Elle s'en alla, en me faisant un signe, et je la regardais partir. Ses cheveux blonds reflétaient les rayons de soleil, créant des réflexions platines. J'allais rentrer, mais elle se retourna vers moi, un grand sourire sur les lèvres. Je l'observais, intriguée, et elle me fit de grands signes de bras. Je fronçais des sourcils, en lui faisant un simple signe de la main. Je me demandais bien ce qui lui prenait. Ses cheveux voletaient dans les airs, donnant l'illusion qu'elle avait des ailes dans le dos. Je ne savais pas si c'était le soleil qui tapait trop fort, en ce printemps, mais j'avais cru voir de véritables ailes derrière elle. Cela n'avait duré qu'un petit instant, mais un instant incroyable. Je serais restée à la contempler, comme une idiote, si sa voix ne m'avait pas tiré de cette transe.
« Ah, au faite Haylie. La vérité sort de la bouche des enfants, mais souvent cette même vérité peut être falsifiée. La vérité peut venir du mensonge, tout comme le mensonge peut venir de la vérité. Bon courage ! S'écria-t-elle, avant de disparaître juste après avoir bifurqué à droite au portail en fer. »

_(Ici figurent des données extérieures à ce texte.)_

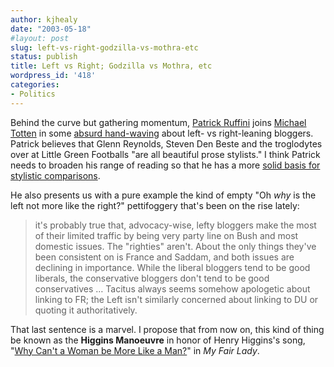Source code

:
 ```yaml
---
author: kjhealy
date: "2003-05-18"
#layout: post
slug: left-vs-right-godzilla-vs-mothra-etc
status: publish
title: Left vs Right; Godzilla vs Mothra, etc
wordpress_id: '418'
categories:
- Politics
---
```


Behind the curve but gathering momentum, [Patrick Ruffini](http://www.patrickruffini.com/rants/001198.php) joins [Michael Totten](http://michaeltotten.blogspot.com/2003_05_04_michaeltotten_archive.html#200247952) in some [absurd hand-waving](http://www.kieranhealy.org/blog/archives/000404.html#000404) about left- vs right-leaning bloggers. Patrick believes that Glenn Reynolds, Steven Den Beste and the troglodytes over at Little Green Footballs "are all beautiful prose stylists." I think Patrick needs to broaden his range of reading so that he has a more [solid basis for stylistic comparisons](http://www.google.com/url?sa=U&start=1&q=http://www.ladybird.co.uk/&e=747).

He also presents us with a pure example the kind of empty "Oh *why* is the left not more like the right?" pettifoggery that's been on the rise lately:

> it's probably true that, advocacy-wise, lefty bloggers make the most of their limited traffic by being very party line on Bush and most domestic issues. The "righties" aren't. About the only things they've been consistent on is France and Saddam, and both issues are declining in importance. While the liberal bloggers tend to be good liberals, the conservative bloggers don't tend to be good conservatives … Tacitus always seems somehow apologetic about linking to FR; the Left isn't similarly concerned about linking to DU or quoting it authoritatively.

That last sentence is a marvel. I propose that from now on, this kind of thing be known as the **Higgins Manoeuvre** in honor of Henry Higgins's song, "[Why Can't a Woman be More Like a Man?](http://www.filmsite.org/myfa3.html)" in *My Fair Lady*.
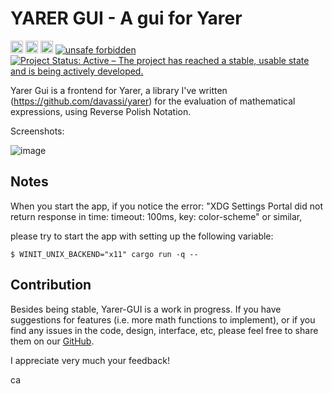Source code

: YARER GUI - A gui for Yarer
===========================

[<img alt="github" src="https://img.shields.io/badge/github-davassi/davassi?style=for-the-badge&labelColor=555555&logo=github" height="20">](https://github.com/davassi/yarer-gui)
[<img alt="build status" src="https://github.com/davassi/yarer-gui/actions/workflows/rust.yml/badge.svg" height="20">](https://github.com/davassi/yarer-gui/actions?query=branch%3Amaster)
[<img alt="docs.rs" src="https://img.shields.io/docsrs/yarer?style=for-the-badge&labelColor=555555&logo=docs.rs" height="20">](https://docs.rs/yarer-gui)
[![unsafe forbidden](https://img.shields.io/badge/unsafe-forbidden-success.svg)](https://github.com/rust-secure-code/safety-dance/)
[![Project Status: Active – The project has reached a stable, usable state and is being actively developed.](https://www.repostatus.org/badges/latest/active.svg)](https://www.repostatus.org/#active)

Yarer Gui is a frontend for Yarer, a library I've written (https://github.com/davassi/yarer) for the evaluation of mathematical expressions, using Reverse Polish Notation.

Screenshots:

![image](https://github.com/davassi/yarer-gui/assets/1568018/b4b85dbc-31e0-4581-9e58-6b6a1dff70c2)

## Notes

When you start the app, if you notice the error: "XDG Settings Portal did not return response in time: timeout: 100ms, key: color-scheme" or similar,

please try to start the app with setting up the following variable:

```console
$ WINIT_UNIX_BACKEND="x11" cargo run -q -- 
```

## Contribution

Besides being stable, Yarer-GUI is a work in progress. If you have suggestions for features (i.e. more math functions to implement), or if you find any issues in the code, design, interface, etc, please feel free to share them on our [GitHub](https://github.com/davassi/yarer-gui/issues).

I appreciate very much your feedback!

ca
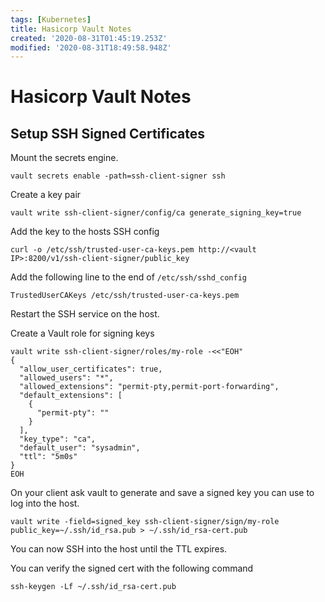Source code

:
 ```yaml
---
tags: [Kubernetes]
title: Hasicorp Vault Notes
created: '2020-08-31T01:45:19.253Z'
modified: '2020-08-31T18:49:58.948Z'
---
```


# Hasicorp Vault Notes


## Setup SSH Signed Certificates

Mount the secrets engine.
```
vault secrets enable -path=ssh-client-signer ssh
```

Create a key pair
```
vault write ssh-client-signer/config/ca generate_signing_key=true
```

Add the key to the hosts SSH config

```
curl -o /etc/ssh/trusted-user-ca-keys.pem http://<vault IP>:8200/v1/ssh-client-signer/public_key
```

Add the following line to the end of `/etc/ssh/sshd_config`

```
TrustedUserCAKeys /etc/ssh/trusted-user-ca-keys.pem
```

Restart the SSH service on the host. 


Create a Vault role for signing keys

```
vault write ssh-client-signer/roles/my-role -<<"EOH"
{
  "allow_user_certificates": true,
  "allowed_users": "*",
  "allowed_extensions": "permit-pty,permit-port-forwarding",
  "default_extensions": [
    {
      "permit-pty": ""
    }
  ],
  "key_type": "ca",
  "default_user": "sysadmin",
  "ttl": "5m0s"
}
EOH
```

On your client ask vault to generate and save a signed key you can use to log into the host. 

```
vault write -field=signed_key ssh-client-signer/sign/my-role public_key=~/.ssh/id_rsa.pub > ~/.ssh/id_rsa-cert.pub
```

You can now SSH into the host until the TTL expires. 

You can verify the signed cert with the following command

```
ssh-keygen -Lf ~/.ssh/id_rsa-cert.pub
```

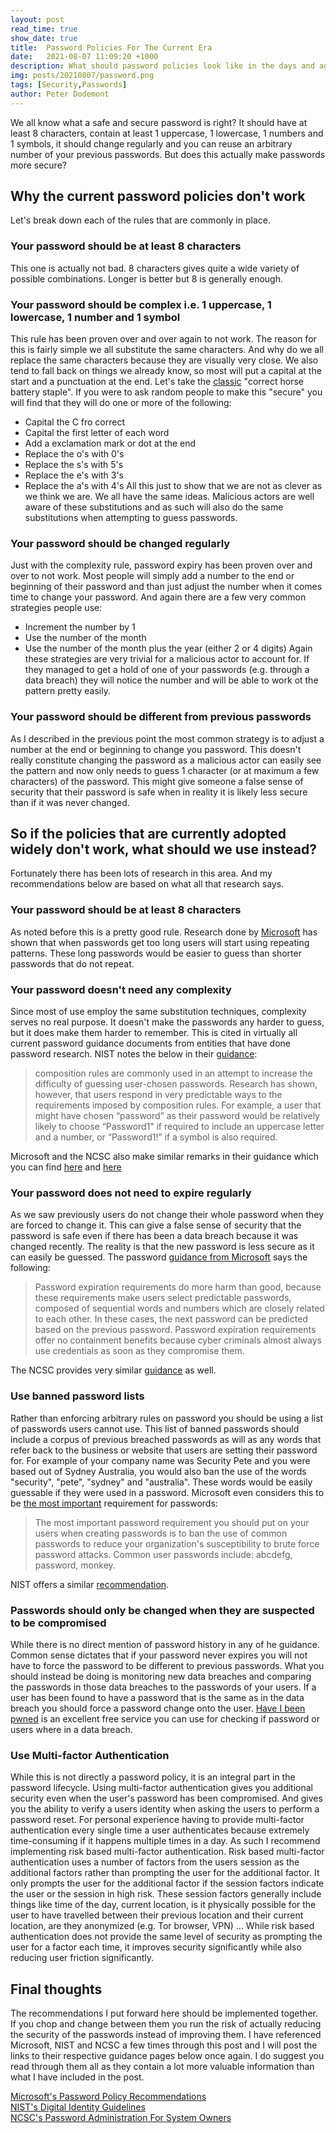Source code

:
 ```yaml
---
layout: post
read_time: true
show_date: true
title:  Password Policies For The Current Era
date:   2021-08-07 11:09:20 +1000
description: What should password policies look like in the days and age.
img: posts/20210807/password.png
tags: [Security,Passwords]
author: Peter Dodemont
---
```

We all know what a safe and secure password is right? It should have at least 8 characters, contain at least 1 uppercase, 1 lowercase, 1 numbers and 1 symbols, it should change regularly and you can reuse an arbitrary number of your previous passwords. But does this actually make passwords more secure?

## Why the current password policies don't work

Let's break down each of the rules that are commonly in place.
### Your password should be at least 8 characters
This one is actually not bad. 8 characters gives quite a wide variety of possible combinations. Longer is better but 8 is generally enough.
### Your password should be complex i.e. 1 uppercase, 1 lowercase, 1 number and 1 symbol
This rule has been proven over and over again to not work. The reason for this is fairly simple we all substitute the same characters. And why do we all replace the same characters because they are visually very close. We also tend to fall back on things we already know, so most will put a capital at the start and a punctuation at the end.
Let's take the [classic](https://xkcd.com/936/) "correct horse battery staple". If you were to ask random people to make this "secure" you will find  that they will do one or more of the following:
* Capital the C fro correct
* Capital the first letter of each word
* Add a exclamation mark or dot at the end
* Replace the o's with 0's
* Replace the s's with 5's
* Replace the e's with 3's
* Replace the a's with 4's
All this just to show that we are not as clever as we think we are. We all have the same ideas. Malicious actors are well aware of these substitutions and as such will also do the same substitutions when attempting to guess passwords.
### Your password should be changed regularly
Just with the complexity rule, password expiry has been proven over and over to not work. Most people will simply add a number to the end or beginning of their password and than just adjust the number when it comes time to change your password. And again there are a few very common strategies people use:
* Increment the number by 1
* Use the number of the month
* Use the number of the month plus the year (either 2 or 4 digits)
Again these strategies are very trivial for a malicious actor to account for. If they managed to get a hold of one of your passwords (e.g. through a data breach) they will notice the number and will be able to work ot the pattern pretty easily.
### Your password should be different from previous passwords
As I described in the previous point the most common strategy is to adjust a number at the end or beginning to change you password. This doesn't really constitute changing the password as a malicious actor can easily see the pattern and now only needs to guess 1  character (or at maximum a few characters) of the password. This might give someone a false sense of security that their password is safe when in reality it is likely less secure than if it was never changed.

## So if the policies that are currently adopted widely don't work, what should we use instead?

Fortunately there has been lots of research in this area. And my recommendations below are based on what all that research says.
### Your password should be at least 8 characters
As noted before this is a pretty good rule. Research done by [Microsoft](https://docs.microsoft.com/en-us/microsoft-365/admin/misc/password-policy-recommendations?view=o365-worldwide#requiring-long-passwords) has shown that when passwords get too long users will start using repeating patterns. These long passwords would be easier to guess than shorter passwords that do not repeat.
### Your password doesn't need any complexity
Since most of use employ the same substitution techniques, complexity serves no real purpose. It doesn't make the passwords any harder to guess, but it does make them harder to remember. This is cited in virtually all current password guidance documents from entities that have done password research. NIST notes the below in their [guidance](https://pages.nist.gov/800-63-3/sp800-63b.html#appA):
>composition rules are commonly used in an attempt to increase the difficulty of guessing user-chosen passwords. Research has shown, however, that users respond in very predictable ways to the requirements imposed by composition rules. For example, a user that might have chosen “password” as their password would be relatively likely to choose “Password1” if required to include an uppercase letter and a number, or “Password1!” if a symbol is also required.

Microsoft and the NCSC also make similar remarks in their guidance which you can find [here](https://docs.microsoft.com/en-us/microsoft-365/admin/misc/password-policy-recommendations?view=o365-worldwide#requiring-the-use-of-multiple-character-sets) and [here](https://www.ncsc.gov.uk/collection/passwords/updating-your-approach#tip5-password-collection)
### Your password does not need to expire regularly
As we saw previously users do not change their whole password when they are forced to change it. This can give a false sense of security that the password is safe even if there has been a data breach because it was changed recently. The reality is that the new password is less secure as it can easily be guessed. The password [guidance from Microsoft](https://www.ncsc.gov.uk/collection/passwords/updating-your-approach#tip5-password-collection) says the following:
>Password expiration requirements do more harm than good, because these requirements make users select predictable passwords, composed of sequential words and numbers which are closely related to each other. In these cases, the next password can be predicted based on the previous password. Password expiration requirements offer no containment benefits because cyber criminals almost always use credentials as soon as they compromise them.

The NCSC provides very similar [guidance](https://www.ncsc.gov.uk/collection/passwords/updating-your-approach#tip4-password-collection) as well.
### Use banned password lists
Rather than enforcing arbitrary rules on password you should be using a list of passwords users cannot use. This list of banned passwords should include a corpus of previous breached passwords as will as any words that refer back to the business or website that users are setting their password for. For example of your company name was Security Pete and you were based out of Sydney Australia, you would also ban the use of the words "security", "pete", "sydney" and "australia". These words would be easily guessable if they were used in a password. Microsoft even considers this to be [the most important](https://docs.microsoft.com/en-us/microsoft-365/admin/misc/password-policy-recommendations?view=o365-worldwide#ban-common-passwords) requirement for passwords:
>The most important password requirement you should put on your users when creating passwords is to ban the use of common passwords to reduce your organization's susceptibility to brute force password attacks. Common user passwords include: abcdefg, password, monkey.

NIST offers a similar [recommendation](https://pages.nist.gov/800-63-3/sp800-63b.html#appA).
### Passwords should only be changed when they are suspected to be compromised
While there is no direct mention of password history in any of he guidance. Common sense dictates that if your password never expires you will not have to force the password to be different to previous passwords. What you should instead be doing is monitoring new data breaches and comparing the passwords in those data breaches to the passwords of your users. If a user has been found to have a password that is the same as in the data breach you should force a password change onto the user. [Have I been pwned](https://haveibeenpwned.com/) is an excellent free service you can use for checking if password or users where in a data breach.
### Use Multi-factor Authentication
While this is not directly a password policy, it is an integral part in the password lifecycle. Using multi-factor authentication gives you additional security even when the user's password has been compromised. And gives you the ability to verify a users identity when asking the users to perform a password reset.
For personal experience having to provide multi-factor authentication every single time a user authenticates because extremely time-consuming if it happens multiple times in a day. As such I recommend implementing risk based multi-factor authentication. Risk based multi-factor authentication uses a number of factors from the users session as the additional factors rather than prompting the user for the additional factor. It only prompts the user for the additional factor if the session factors indicate the user or the session in high risk. These session factors generally include things like time of the day, current location, is it physically possible for the user to have travelled between their previous location and their current location, are they anonymized (e.g. Tor browser, VPN) ...
While risk based authentication does not provide the same level of security as prompting the user for a factor each time, it improves security significantly while also reducing user friction significantly.

## Final thoughts

The recommendations I put forward here should be implemented together. If you chop and change between them you run the risk of actually reducing the security of the passwords instead of improving them.
I have referenced Microsoft, NIST and NCSC a few times through this post and I will post the links to their respective guidance pages below once again. I do suggest you read through them all as they contain a lot more valuable information than what I have included in the post.

[Microsoft's Password Policy Recommendations](https://docs.microsoft.com/en-us/microsoft-365/admin/misc/password-policy-recommendations?view=o365-worldwide)  
[NIST's Digital Identity Guidelines](https://pages.nist.gov/800-63-3/sp800-63b.html)  
[NCSC's Password Administration For System Owners](https://www.ncsc.gov.uk/collection/passwords)  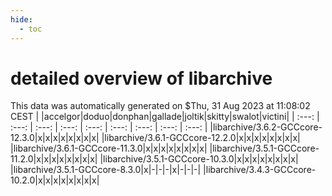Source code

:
 ```yaml
---
hide:
  - toc
---
```


detailed overview of libarchive
===============================


This data was automatically generated on $Thu, 31 Aug 2023 at 11:08:02 CEST
| |accelgor|doduo|donphan|gallade|joltik|skitty|swalot|victini|
| :---: | :---: | :---: | :---: | :---: | :---: | :---: | :---: | :---: |
|libarchive/3.6.2-GCCcore-12.3.0|x|x|x|x|x|x|x|x|
|libarchive/3.6.1-GCCcore-12.2.0|x|x|x|x|x|x|x|x|
|libarchive/3.6.1-GCCcore-11.3.0|x|x|x|x|x|x|x|x|
|libarchive/3.5.1-GCCcore-11.2.0|x|x|x|x|x|x|x|x|
|libarchive/3.5.1-GCCcore-10.3.0|x|x|x|x|x|x|x|x|
|libarchive/3.5.1-GCCcore-8.3.0|x|-|-|-|x|-|-|-|
|libarchive/3.4.3-GCCcore-10.2.0|x|x|x|x|x|x|x|x|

Son regard bleu scintillait d'une étrange lueur. Quelque chose de fascinant, mais perturbant. J'avais eu l'impression d'être aspirée à l'intérieur, et que mes forces me quittaient. Je venais de perdre pieds, autant dire que j'avais fini par terre et sur les fesses. Mes jambes m'avaient lâchés pour une raison que j'ignorais, et ma marque me brûlait. Je la frottais, en essayant de comprendre ce qu'il venait de se passer. Les paroles de Michel raisonnaient dans ma tête, et je ne comprenais pas la réaction de la morsure. Il n'y avait pas de danger, et si il y en avait un, les loups l'auraient déjà senti. Alors que je me relevais, à l'aide de la porte, ma marque m'envoya une décharge de douleur, comme si elle ne voulait pas que je me redresse. Je restais donc assise à l'entrée, scrutant dehors pour voir d'où pouvait venir le danger.
J'essayais de me relever encore une fois. Je m'apprêtais à subir une autre brûlure de la part de la marque de Cameron, mais une ombre noire me fonça dessus et je sentis une douleur se répandre dans tout mon être. Je ne voyais qu'une fourrure noire, alors que la douleur irradiait mon corps. Ses crocs s'étaient plantés profondément dans ma chair. L'odeur du sang remplissait mes narines, mon propre sang. Alors que je sombrais dans l'inconscience pour échapper à la douleur, j'entendis l'écho lointain d'un grondement bestial... Cameron.